• **Source material**:
┌──

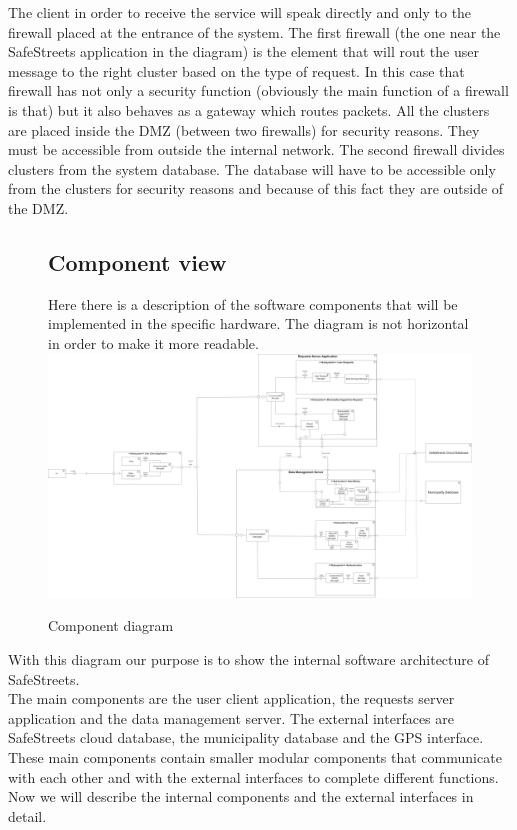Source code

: \documentclass[titlepage]{article}
\begin{document}
The client in order to receive the service will speak directly and only to the firewall placed at the entrance of the system. The first firewall (the one near the SafeStreets application in the diagram) is the element that will rout the user message to the right cluster based on the type of request. In this case that firewall has not only a security function (obviously the main function of a firewall is that) but it also behaves as a gateway which routes packets. All the clusters are placed inside the DMZ (between two firewalls) for security reasons. They must be accessible from outside the internal network. The second firewall divides clusters from the system database. The database will have to be accessible only from the clusters for security reasons and because of this fact they are outside of the DMZ. \\

\begin{figure}[h]
\subsection{Component view}
Here there is a description of the software components that will be implemented in the specific hardware. The diagram is not horizontal in order to make it more readable.
	\includegraphics[scale=0.133, angle=-90]{Diagrams/Component diagram.png}
	\caption{Component diagram}
\end{figure}
\FloatBarrier

With this diagram our purpose is to show the internal software architecture of SafeStreets. \\
The main components are the user client application, the requests server application and the data management server. The external interfaces are SafeStreets cloud database, the municipality database and the GPS interface.\\
These main components contain smaller modular components that communicate with each other and with the external interfaces to complete different functions.\\
Now we will describe the internal components and the external interfaces in detail. \\
\end{document}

└──

• **Your assignment**:
In the entries above, please find the line with "The client in" and the line with "The main components", then write out exactly those two lines and every line between them, and nothing more.

• **Response**:
The client in order to receive the service will speak directly and only to the firewall placed at the entrance of the system. The first firewall (the one near the SafeStreets application in the diagram) is the element that will rout the user message to the right cluster based on the type of request. In this case that firewall has not only a security function (obviously the main function of a firewall is that) but it also behaves as a gateway which routes packets. All the clusters are placed inside the DMZ (between two firewalls) for security reasons. They must be accessible from outside the internal network. The second firewall divides clusters from the system database. The database will have to be accessible only from the clusters for security reasons and because of this fact they are outside of the DMZ. \\

\begin{figure}[h]
\subsection{Component view}
Here there is a description of the software components that will be implemented in the specific hardware. The diagram is not horizontal in order to make it more readable.
	\includegraphics[scale=0.133, angle=-90]{Diagrams/Component diagram.png}
	\caption{Component diagram}
\end{figure}
\FloatBarrier

With this diagram our purpose is to show the internal software architecture of SafeStreets. \\
The main components are the user client application, the requests server application and the data management server. The external interfaces are SafeStreets cloud database, the municipality database and the GPS interface.\\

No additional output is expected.